Overview Features Coding ApolloOS Performance Forum Downloads Products Order Contact

Welcome to the Apollo Forum

This forum is for people interested in the APOLLO CPU.
Please read the forum usage manual.
Please visit our Apollo-Discord Server for support.

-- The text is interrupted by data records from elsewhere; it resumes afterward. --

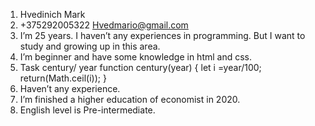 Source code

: 1.	Hvedinich Mark
2.	+375292005322 Hvedmario@gmail.com
3.	I’m 25 years. I haven’t any experiences in programming. But I want to study and growing up in this area.
4.	I’m beginner and have some knowledge in html and css.
5.	Task century/ year function century(year) { let i =year/100; return(Math.ceil(i)); }
6.	Haven’t any experience.
7.	I’m finished a higher education of economist in 2020.
8.	English level is Pre-intermediate.

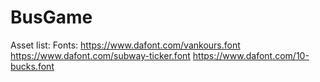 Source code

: # BusGame

Asset list:
Fonts: 
https://www.dafont.com/vankours.font
https://www.dafont.com/subway-ticker.font
https://www.dafont.com/10-bucks.font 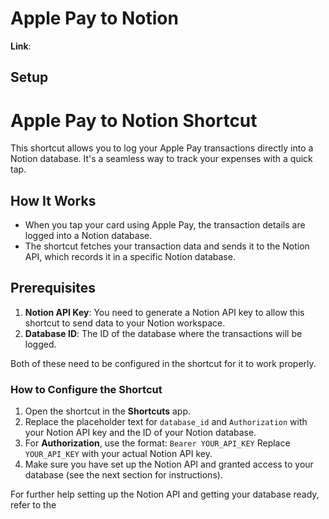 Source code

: # Apple Pay to Notion

**Link**: 

## Setup


# Apple Pay to Notion Shortcut

This shortcut allows you to log your Apple Pay transactions directly into a Notion database. It's a seamless way to track your expenses with a quick tap.

## How It Works
- When you tap your card using Apple Pay, the transaction details are logged into a Notion database.
- The shortcut fetches your transaction data and sends it to the Notion API, which records it in a specific Notion database.

## Prerequisites

1. **Notion API Key**: You need to generate a Notion API key to allow this shortcut to send data to your Notion workspace.
2. **Database ID**: The ID of the database where the transactions will be logged.

Both of these need to be configured in the shortcut for it to work properly.

### How to Configure the Shortcut

1. Open the shortcut in the **Shortcuts** app.
2. Replace the placeholder text for `database_id` and `Authorization` with your Notion API key and the ID of your Notion database.
3. For **Authorization**, use the format: `Bearer YOUR_API_KEY` Replace `YOUR_API_KEY` with your actual Notion API key.
4. Make sure you have set up the Notion API and granted access to your database (see the next section for instructions).

For further help setting up the Notion API and getting your database ready, refer to the 


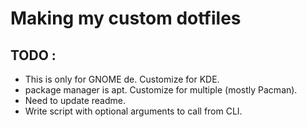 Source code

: # Making my custom dotfiles
## TODO :
 - This is only for GNOME de. Customize for KDE.
 - package manager is apt. Customize for multiple (mostly Pacman).
 - Need to update readme.
 - Write script with optional arguments to call from CLI.  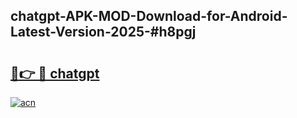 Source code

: ## chatgpt-APK-MOD-Download-for-Android-Latest-Version-2025-#h8pgj

# <h2><a href="https://bedroomkl.my?title=chatgpt&ref=20M">🔗👉 🔴 chatgpt</a></h2>

[![acn](https://github.com/user-attachments/assets/0f9c940e-d8b0-45ae-aac7-cd30a18b3e1c)](https://bedroomkl.my?title=chatgpt&ref=20M)

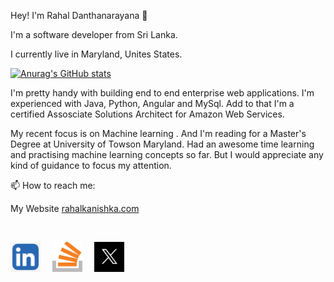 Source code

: 
Hey! I'm Rahal Danthanarayana 👋

I'm a software developer from Sri Lanka. 

I currently live in Maryland, Unites States.

[![Anurag's GitHub stats](https://github-readme-stats.vercel.app/api?username=Rahal-Kanishka&hide_rank=true)](https://github.com/anuraghazra/github-readme-stats)

I'm pretty handy with building end to end enterprise web applications. I'm experienced with Java, Python, Angular and MySql. Add to that I'm a certified Assosciate Solutions Architect for Amazon Web Services.

My recent focus is on Machine learning . And I'm reading for a Master's Degree at University of Towson Maryland. Had an awesome time learning and practising machine learning concepts so far. But I would appreciate any kind of guidance to focus my attention.

📫 How to reach me: 
<br>

My Website [rahalkanishka.com](https://www.rahalkanishka.com)
<br>

<br>

[<img src="./images/linkedIn.png"  width="48" style="margin-right:15px">](https://www.linkedin.com/in/rahaldanthanrayana)
[<img src="./images/stackoverflow.png" width="48" style="margin-right:15px">](https://stackoverflow.com/users/4115587/rahal-kanishka)
[<img src="./images/twitter.png" width="48" style="margin-right:15px">](https://twitter.com/rahalkanishka)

All TopicsNewsPerformanceGamesDemosApolloVampireAROSWorkbenchATARIReleases
Performance and Benchmark Results!

AMMX DEMO: Real Time Texture Manipulation

Manuel Jesus

Posts 155
17 Feb 2018 18:45


One of the keys to powerfull 2D graphic is fast manipulation of 24 bit textures in resolutions higher than Amiga LOWRES. Shown here is a 640X480 24 bit texture manipulated at 90 fps. This is done using optimized AMMX code and thus achieves results much faster than an 060.
  The AMMX insructions also have the benefit of taking little space on the FPGA.
 
  EXTERNAL LINK


Thellier Alain

Posts 141
20 Feb 2018 09:50


This is interesting
So a future project can be to use those instructions in a "Vampire optimized" Wazp3D or PatchCompositeTags...
So allowing a basic Compositing & 3D support on Vampire in the future...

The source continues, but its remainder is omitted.